Seven Paranoid Provocations on Ebooks and Digital Fiction

Pullinger_Kate.jpgEditor’s note: I love manifestos. I worry they are becoming too commonplace and will
lose their cool factor, but this one, by Kate Pullinger – an incredible
novelist, and trail blazer in the transmedia (or what ever u want to
call it, @mikecane) arena, puts quite succinctly into words much of what
has been missing from the future of publishing traveling circus.
-Kat

  1. Writers need to talk about money. Some of us reside inside the academy, some of us reside outside the academy; some of us get grants for our work, some of us do not; some of us are bestsellers, most of us are not.  Writers need to be thinking hard about how to protect our revenues across all platforms. As publishing is shaken up by the new technologies, writers need to be proactive, involved in the on-going discussions about developing fair terms and new business models.
  2. Writers, publishers, and teachers need to get their heads out of the sand: the digital future is already here and we risk becoming dinosaurs, as well as ostriches, if we don’t engage with the multitude of possibilities for storytelling offered to us by the new technologies. For many years a vanguard of writers and artists have been experimenting with form, creating media-rich, screen-dependent, born-digital, works of fiction.  However, in the absence of a proven business model, the traditional gatekeepers of writing and publishing have not been interested.  This is changing.
  3. Stop talking about e-books. E-books are boring. Convenient, practical, destined to become one of the ways we read, but boring, as counter-intuitive as placing the text of the latest blockbuster novel on a television screen. The Google Book project, which sees the world’s leading libraries collaborating in secret with a giant corporation, effectively pulling the copyright rug out from under our feet, is either our best friend or our worst enemy or both; however, the Google Book project, along with rapid developments in e-readers, has ensured that the book, as a digital file, will remain at the heart of our culture for the foreseeable future. So stop talking about e-books.
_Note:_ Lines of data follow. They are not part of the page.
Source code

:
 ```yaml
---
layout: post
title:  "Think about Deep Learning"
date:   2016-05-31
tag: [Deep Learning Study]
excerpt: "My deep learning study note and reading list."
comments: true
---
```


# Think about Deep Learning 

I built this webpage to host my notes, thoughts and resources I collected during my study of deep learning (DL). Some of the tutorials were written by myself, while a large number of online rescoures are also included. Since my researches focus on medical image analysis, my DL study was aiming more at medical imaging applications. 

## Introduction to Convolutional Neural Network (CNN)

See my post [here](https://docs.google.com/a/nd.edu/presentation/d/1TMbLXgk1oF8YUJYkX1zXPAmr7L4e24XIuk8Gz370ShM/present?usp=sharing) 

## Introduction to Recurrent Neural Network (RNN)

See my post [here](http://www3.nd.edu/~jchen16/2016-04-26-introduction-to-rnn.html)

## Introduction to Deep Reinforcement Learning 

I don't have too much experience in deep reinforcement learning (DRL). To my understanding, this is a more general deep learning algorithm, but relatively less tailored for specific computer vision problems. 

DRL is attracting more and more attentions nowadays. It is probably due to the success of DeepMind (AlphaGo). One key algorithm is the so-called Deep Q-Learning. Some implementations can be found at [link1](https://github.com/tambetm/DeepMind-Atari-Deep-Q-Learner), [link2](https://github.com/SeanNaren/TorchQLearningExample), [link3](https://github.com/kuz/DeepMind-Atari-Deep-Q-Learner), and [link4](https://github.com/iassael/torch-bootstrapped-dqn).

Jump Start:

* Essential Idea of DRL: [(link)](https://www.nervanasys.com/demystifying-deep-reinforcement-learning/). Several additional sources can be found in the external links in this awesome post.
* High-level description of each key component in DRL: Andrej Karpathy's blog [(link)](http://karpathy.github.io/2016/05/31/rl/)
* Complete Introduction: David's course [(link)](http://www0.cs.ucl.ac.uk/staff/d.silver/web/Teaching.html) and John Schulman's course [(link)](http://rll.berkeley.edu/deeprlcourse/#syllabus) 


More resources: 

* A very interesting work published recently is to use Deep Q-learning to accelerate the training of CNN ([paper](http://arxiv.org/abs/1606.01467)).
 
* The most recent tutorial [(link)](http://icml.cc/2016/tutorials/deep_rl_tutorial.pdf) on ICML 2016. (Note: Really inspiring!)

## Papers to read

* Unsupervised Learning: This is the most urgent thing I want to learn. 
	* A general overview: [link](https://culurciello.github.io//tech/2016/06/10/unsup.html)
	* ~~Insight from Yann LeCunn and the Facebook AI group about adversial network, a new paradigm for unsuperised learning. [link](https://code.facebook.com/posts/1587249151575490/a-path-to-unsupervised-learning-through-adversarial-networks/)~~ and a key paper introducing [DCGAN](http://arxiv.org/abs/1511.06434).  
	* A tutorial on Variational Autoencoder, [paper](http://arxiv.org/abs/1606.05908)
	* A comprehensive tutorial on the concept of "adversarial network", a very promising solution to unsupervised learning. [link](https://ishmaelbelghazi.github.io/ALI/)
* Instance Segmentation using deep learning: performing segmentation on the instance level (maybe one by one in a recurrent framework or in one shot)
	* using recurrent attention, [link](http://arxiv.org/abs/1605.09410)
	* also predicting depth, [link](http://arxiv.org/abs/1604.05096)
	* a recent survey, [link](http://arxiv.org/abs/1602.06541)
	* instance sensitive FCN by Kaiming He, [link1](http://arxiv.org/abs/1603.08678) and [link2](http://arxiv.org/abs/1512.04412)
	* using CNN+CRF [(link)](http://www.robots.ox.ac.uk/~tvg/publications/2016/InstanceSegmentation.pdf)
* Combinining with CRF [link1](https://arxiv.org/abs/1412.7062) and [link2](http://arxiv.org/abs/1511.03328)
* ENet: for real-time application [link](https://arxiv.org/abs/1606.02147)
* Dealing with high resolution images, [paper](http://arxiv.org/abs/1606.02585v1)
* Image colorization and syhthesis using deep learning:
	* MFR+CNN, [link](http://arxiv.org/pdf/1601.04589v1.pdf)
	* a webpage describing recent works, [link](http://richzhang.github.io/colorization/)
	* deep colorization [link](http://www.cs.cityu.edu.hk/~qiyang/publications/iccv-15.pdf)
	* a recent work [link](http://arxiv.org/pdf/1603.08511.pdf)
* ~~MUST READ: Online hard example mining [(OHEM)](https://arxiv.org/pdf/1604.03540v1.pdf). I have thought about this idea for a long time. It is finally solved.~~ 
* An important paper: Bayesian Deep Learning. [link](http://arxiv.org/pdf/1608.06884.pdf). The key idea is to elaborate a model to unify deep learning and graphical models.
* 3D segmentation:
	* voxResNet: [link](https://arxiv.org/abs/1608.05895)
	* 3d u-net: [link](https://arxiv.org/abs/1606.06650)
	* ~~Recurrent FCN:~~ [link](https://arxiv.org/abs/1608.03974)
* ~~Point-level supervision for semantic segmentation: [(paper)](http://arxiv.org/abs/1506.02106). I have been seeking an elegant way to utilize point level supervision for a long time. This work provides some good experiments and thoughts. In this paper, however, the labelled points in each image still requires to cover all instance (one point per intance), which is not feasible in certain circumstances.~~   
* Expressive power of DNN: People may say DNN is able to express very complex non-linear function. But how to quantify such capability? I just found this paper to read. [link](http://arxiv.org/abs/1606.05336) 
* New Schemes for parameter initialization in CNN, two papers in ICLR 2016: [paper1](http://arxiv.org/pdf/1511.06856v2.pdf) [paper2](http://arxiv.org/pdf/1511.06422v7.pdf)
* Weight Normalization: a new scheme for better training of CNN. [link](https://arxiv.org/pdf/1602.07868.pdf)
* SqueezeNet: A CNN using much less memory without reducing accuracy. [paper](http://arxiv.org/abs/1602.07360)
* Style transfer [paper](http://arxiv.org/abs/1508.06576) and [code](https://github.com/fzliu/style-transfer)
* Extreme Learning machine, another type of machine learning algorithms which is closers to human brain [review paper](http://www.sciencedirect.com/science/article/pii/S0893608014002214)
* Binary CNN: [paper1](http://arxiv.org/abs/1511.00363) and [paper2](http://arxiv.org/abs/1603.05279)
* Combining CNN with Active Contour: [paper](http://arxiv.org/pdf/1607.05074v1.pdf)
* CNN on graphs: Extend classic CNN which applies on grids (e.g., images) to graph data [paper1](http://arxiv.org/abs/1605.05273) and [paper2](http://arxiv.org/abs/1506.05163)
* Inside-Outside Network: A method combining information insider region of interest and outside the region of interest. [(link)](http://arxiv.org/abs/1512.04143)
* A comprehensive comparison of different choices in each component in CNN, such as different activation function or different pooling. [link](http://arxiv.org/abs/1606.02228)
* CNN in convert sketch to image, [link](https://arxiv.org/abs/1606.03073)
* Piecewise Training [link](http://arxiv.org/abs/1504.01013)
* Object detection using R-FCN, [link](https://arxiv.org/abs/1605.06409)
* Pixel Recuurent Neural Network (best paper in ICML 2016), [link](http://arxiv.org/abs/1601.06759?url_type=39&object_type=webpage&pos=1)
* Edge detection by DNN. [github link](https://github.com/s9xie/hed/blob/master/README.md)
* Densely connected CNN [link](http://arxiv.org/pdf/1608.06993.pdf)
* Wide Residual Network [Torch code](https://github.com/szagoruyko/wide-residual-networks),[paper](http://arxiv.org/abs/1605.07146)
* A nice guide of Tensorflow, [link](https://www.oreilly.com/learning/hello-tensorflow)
There’s a new world of media-rich literature around the next corner; reading on screen has huge potential to enhance the way we tell stories, and to expand our audiences in new directions.
  4. We better keep talking about e-books.  Despite my own weariness with the subject, e-books are undergoing a rapid and soon-to-snowball set of advancements and the ‘paper-under-glass’ analogy will soon no longer hold true. ‘Enhanced editions’ and single-book apps where the author provides a wealth of extra digital material that is embedded in the text, from audio recordings of the author reading to music composed by the author, are already beginning to appear; children’s books are undergoing a rapid revolution as the games industry giant EA collaborates with publishers to create works like ‘Artemis Fowl’ for Nintendo DS – fully interactive, with games, puzzles and a whole wealth of extra material for the reader to explore, embedded in the text. Both these examples are a considerable distance from born-digital fiction, as both are still pretty much the print book with a bunch of e-extras added on. However, e-books will doubtless continue to transform, especially as e-readers become more sophisticated and people really do want to get the most out of the potential for reading a story on a screen.
  5. Be afraid of e-books.   Will the kind of digital fiction projects I’m involved in be completely swept aside and obliterated by the Great Machine of Corporate Publishing as it discovers the huge potential for digital fiction? Will works of this type, with their hand-made and very personal aesthetic, soon look like a movie I made on my mobile phone when everything else looks like ‘Avatar’?
  6. Always remember that human culture is highly visual. The first non-oral form of storytelling was cave-painting – the original powerpoint presentation. The dominance of film and television as storytelling forms in the twentieth century demonstrate that as soon as we are able to use pictures to tell stories, we do. Literature must reckon with this fact. As technology enables us to carry rich media in our pockets we need to find ways to make writing – good writing – relevant to new generations of readers. If we take the long view of the history of storytelling, are plain old words on the page – fixed-type print – an historic anomaly?
  7. Good writing – and by this I mean writing that demonstrates the love of language, of a good sentence, a well-turned phrase, the power of words, writing that rewards re-reading – must survive, regardless of platform or media. It’s up to us to make sure that happens.

 
Kate Pullinger writes both books and digital fiction.  Her new novel,’The Mistress of Nothing’ won Canada’s Governor-General Award for Literary Fiction and will be published by Simon & Schuster in the US in 2011; her award-winning digital fiction ‘Inanimate Alice’ is available for free online.